Dataset entries
────────

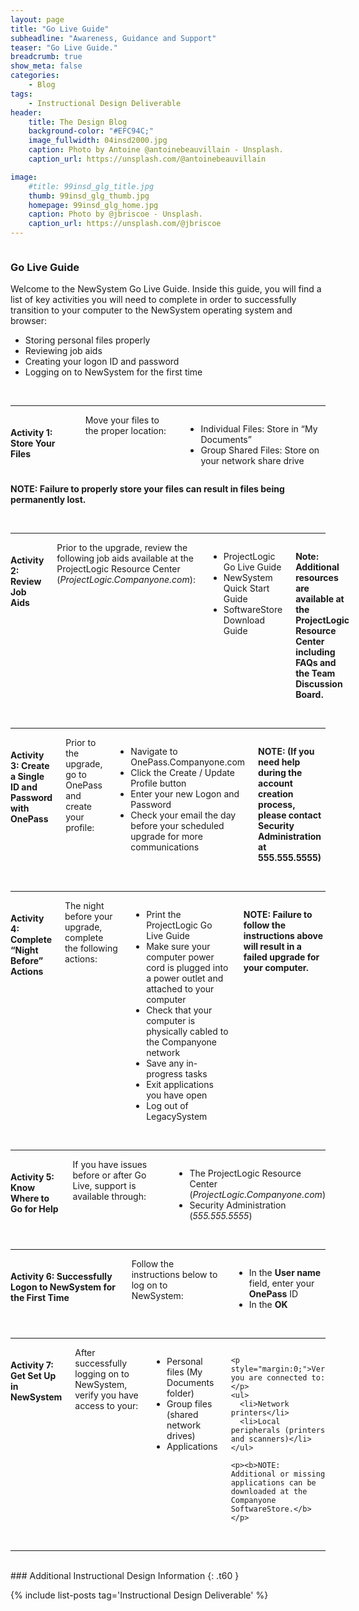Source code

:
 ```yaml
---
layout: page
title: "Go Live Guide"
subheadline: "Awareness, Guidance and Support"
teaser: "Go Live Guide."
breadcrumb: true
show_meta: false
categories:
    - Blog
tags:
    - Instructional Design Deliverable
header:
    title: The Design Blog
    background-color: "#EFC94C;"
    image_fullwidth: 04insd2000.jpg
    caption: Photo by Antoine @antoinebeauvillain - Unsplash.
    caption_url: https://unsplash.com/@antoinebeauvillain

image:
    #title: 99insd_glg_title.jpg
    thumb: 99insd_glg_thumb.jpg
    homepage: 99insd_glg_home.jpg
    caption: Photo by @jbriscoe - Unsplash.
    caption_url: https://unsplash.com/@jbriscoe
---
```

<div class="row" >
  <div class="medium-12 columns t30">
    <div class="show-for-small-only"><img src="{{ site.urlimg }}99insd_glg_widget.jpg" alt=""></div>
    <div class="show-for-medium-up"><img src="{{ site.urlimg }}99insd_glg_title.jpg" alt=""></div>
  </div>
</div>

### Go Live Guide

Welcome to the NewSystem Go Live Guide. Inside this guide, you will find a list of key activities you will need to complete in order to successfully transition to your computer to the NewSystem operating system and browser:
- Storing personal files properly
- Reviewing job aids
- Creating your logon ID and password
- Logging on to NewSystem for the first time

<br>
<hr>

<div class="row" >

  <div class="small-12 medium-8 columns t30">
    <h4>Activity 1: Store Your Files</h4>
    <p style="margin:0;">Move your files to the proper location:</p>
    <ul>
      <li>Individual Files: Store in “My Documents”</li>
      <li>Group Shared Files: Store on your network share drive</li>
    </ul>
  </div>

  <div class="small-12 medium-4 columns t30">
    <div class="show-for-small-only"><img src="{{ site.urlimg }}99insd_glg_act01_widget.jpg" alt=""></div>
    <div class="show-for-medium-up"><img src="{{ site.urlimg }}99insd_glg_act01_thumb.jpg" alt=""></div>
  </div>

</div>

<p><b>NOTE: Failure to properly store your files can result in files being permanently lost.</b></p>
<br>
<hr>

<div class="row" >

  <div class="small-12 medium-8 columns t30">
    <h4>Activity 2: Review Job Aids</h4>
    <p style="margin:0;">Prior to the upgrade, review the following job aids available at the ProjectLogic Resource Center (<i>ProjectLogic.Companyone.com</i>):</p>
    <ul>
      <li>ProjectLogic Go Live Guide</li>
      <li>NewSystem Quick Start Guide</li>
      <li>SoftwareStore Download Guide</li>
    </ul>
    <p><b>Note: Additional resources are available at the ProjectLogic Resource Center including FAQs and the Team Discussion Board.</b></p>
  </div>

  <div class="small-12 medium-4 columns t30">
    <strong class="show-for-small-only"><img src="{{ site.urlimg }}99insd_glg_act02_widget.jpg" alt=""></strong>
    <strong class="show-for-medium-up"><img src="{{ site.urlimg }}99insd_glg_act02_thumb.jpg" alt=""></strong>
  </div>

</div>

<br>
<hr>

<div class="row" >

  <div class="small-12 medium-8 columns t30">
    <h4>Activity 3: Create a Single ID and Password with OnePass</h4>
    <p style="margin:0;">Prior to the upgrade, go to OnePass and create your profile:</p>
    <ul>
      <li>Navigate to OnePass.Companyone.com</li>
      <li>Click the Create / Update Profile button</li>
      <li>Enter your new Logon and Password</li>
      <li>Check your email the day before your scheduled upgrade for more communications</li>
    </ul>
    <p><b>NOTE: (If you need help during the account creation process, please contact Security Administration at 555.555.5555)</b></p>
  </div>

  <div class="small-12 medium-4 columns t30">
    <strong class="show-for-small-only"><img src="{{ site.urlimg }}99insd_glg_act03_widget.jpg" alt=""></strong>
    <strong class="show-for-medium-up"><img src="{{ site.urlimg }}99insd_glg_act03_thumb.jpg" alt=""></strong>
  </div>

</div>

<br>
<hr>

<div class="row" >

  <div class="small-12 medium-8 columns t30">
    <h4>Activity 4: Complete “Night Before” Actions</h4>
    <p style="margin:0;">The night before your upgrade, complete the following actions:</p>
    <ul>
      <li>Print the ProjectLogic Go Live Guide</li>
      <li>Make sure your computer power cord is plugged into a power outlet and attached to your computer</li>
      <li>Check that your computer is physically cabled to the Companyone network</li>
      <li>Save any in-progress tasks</li>
      <li>Exit applications you have open</li>
      <li>Log out of LegacySystem</li>
    </ul>
    <p><b>NOTE: Failure to follow the instructions above will result in a failed upgrade for your computer.</b></p>
  </div>

  <div class="small-12 medium-4 columns t30">
    <strong class="show-for-small-only"><img src="{{ site.urlimg }}99insd_glg_act04_widget.jpg" alt=""></strong>
    <strong class="show-for-medium-up"><img src="{{ site.urlimg }}99insd_glg_act04_thumb.jpg" alt=""></strong>
  </div>

</div>

<br>
<hr>

<div class="row" >

  <div class="small-12 medium-8 columns t30">
    <h4>Activity 5: Know Where to Go for Help</h4>
    <p style="margin:0;">If you have issues before or after Go Live, support is available through:</p>
    <ul>
      <li>The ProjectLogic Resource Center (<i>ProjectLogic.Companyone.com</i>)</li>
      <li>Security Administration (<i>555.555.5555</i>)</li>
    </ul>
  </div>

  <div class="small-12 medium-4 columns t30">
    <strong class="show-for-small-only"><img src="{{ site.urlimg }}99insd_glg_act05_widget.jpg" alt=""></strong>
    <strong class="show-for-medium-up"><img src="{{ site.urlimg }}99insd_glg_act05_thumb.jpg" alt=""></strong>
  </div>

</div>

<br>
<hr>

<div class="row" >

  <div class="small-12 medium-8 columns t30">
    <h4>Activity 6: Successfully Logon to NewSystem for the First Time</h4>
    <p style="margin:0;">Follow the instructions below to log on to NewSystem:</p>
    <ul>
      <li>In the <b>User name</b> field, enter your <b>OnePass</b> ID</li>
      <li>In the <b>OK</b></li>
    </ul>
  </div>

  <div class="small-12 medium-4 columns t30">
    <strong class="show-for-small-only"><img src="{{ site.urlimg }}99insd_glg_act06_widget.jpg" alt=""></strong>
    <strong class="show-for-medium-up"><img src="{{ site.urlimg }}99insd_glg_act06_thumb.jpg" alt=""></strong>
  </div>

</div>

<br>
<hr>

<div class="row" >

  <div class="small-12 medium-8 columns t30">
    <h4>Activity 7: Get Set Up in NewSystem</h4>
    <p style="margin:0;">After successfully logging on to NewSystem, verify you have access to your:</p>
    <ul>
      <li>Personal files (My Documents folder)</li>
      <li>Group files (shared network drives)</li>
      <li>Applications </li>
    </ul>

    <p style="margin:0;">Verify you are connected to:</p>
    <ul>
      <li>Network printers</li>
      <li>Local peripherals (printers and scanners)</li>
    </ul>

    <p><b>NOTE: Additional or missing applications can be downloaded at the Companyone SoftwareStore.</b></p>
  </div>

  <div class="small-12 medium-4 columns t30">
    <strong class="show-for-small-only"><img src="{{ site.urlimg }}99insd_glg_act07_widget.jpg" alt=""></strong>
    <strong class="show-for-medium-up"><img src="{{ site.urlimg }}99insd_glg_act07_thumb.jpg" alt=""></strong>
  </div>

</div>

<br>
<hr>
<br>
### Additional Instructional Design Information
{: .t60 }

{% include list-posts tag='Instructional Design Deliverable' %}
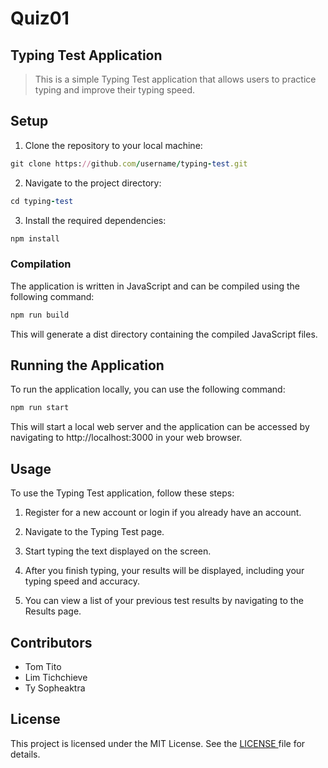 # Quiz01

## Typing Test Application

>This is a simple Typing Test application that allows users to practice typing and improve their typing speed.

## Setup
1. Clone the repository to your local machine:
```ruby
git clone https://github.com/username/typing-test.git
```
2. Navigate to the project directory:
```ruby
cd typing-test
```
3. Install the required dependencies:
```ruby
npm install
```
### Compilation
The application is written in JavaScript and can be compiled using the following command:

```ruby
npm run build
```

This will generate a dist directory containing the compiled JavaScript files.

## Running the Application
To run the application locally, you can use the following command:

```ruby
npm run start
```
This will start a local web server and the application can be accessed by navigating to http://localhost:3000 in your web browser.

## Usage
To use the Typing Test application, follow these steps:

1. Register for a new account or login if you already have an account.

2. Navigate to the Typing Test page.

3. Start typing the text displayed on the screen.

4. After you finish typing, your results will be displayed, including your typing speed and accuracy.

5. You can view a list of your previous test results by navigating to the Results page.

## Contributors

- Tom Tito
- Lim Tichchieve
- Ty Sopheaktra
## License

This project is licensed under the MIT License. See the <ins> LICENSE </ins> file for details.
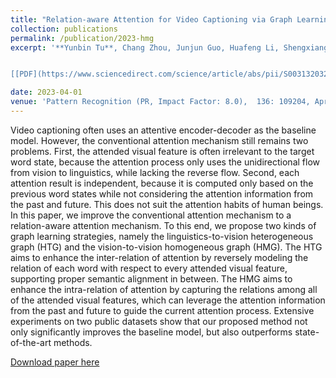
 ```yaml
---
title: "Relation-aware Attention for Video Captioning via Graph Learning"
collection: publications
permalink: /publication/2023-hmg
excerpt: '**Yunbin Tu**, Chang Zhou, Junjun Guo, Huafeng Li, Shengxiang Gao, Zhengtao Yu.


[[PDF](https://www.sciencedirect.com/science/article/abs/pii/S0031320322006835)]'

date: 2023-04-01
venue: 'Pattern Recognition (PR, Impact Factor: 8.0),  136: 109204, April'
---
```


Video captioning often uses an attentive encoder-decoder as the baseline model. However, the conventional attention mechanism still remains two problems. First, the attended visual feature is often irrelevant to the target word state, because the attention process only uses the unidirectional flow from vision to linguistics,  while lacking the reverse flow. Second, each attention result is independent, because it is computed only based on the previous word states while not considering the attention information from the past and future. This does not suit the attention habits of human beings. In this paper, we improve the conventional attention mechanism to a relation-aware attention mechanism. To this end, we propose two kinds of graph learning strategies, namely the linguistics-to-vision heterogeneous graph (HTG) and the vision-to-vision homogeneous graph (HMG). The HTG aims to enhance the inter-relation of attention by reversely modeling the relation of each word with respect to every attended visual feature, supporting proper semantic alignment in between. The HMG aims to enhance the intra-relation of attention by capturing the relations among all of the attended visual features, which can leverage the attention information from the past and future to guide the current attention process. Extensive experiments on two  public datasets show that our proposed method not only significantly improves the baseline model, but also outperforms state-of-the-art methods.


[Download paper here](https://www.sciencedirect.com/science/article/abs/pii/S0031320322006835)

────────

> TASK PROMPT
Go through the records above and report how many lines contain "OnePass". Write the number only.

> RESPONSE AREA
4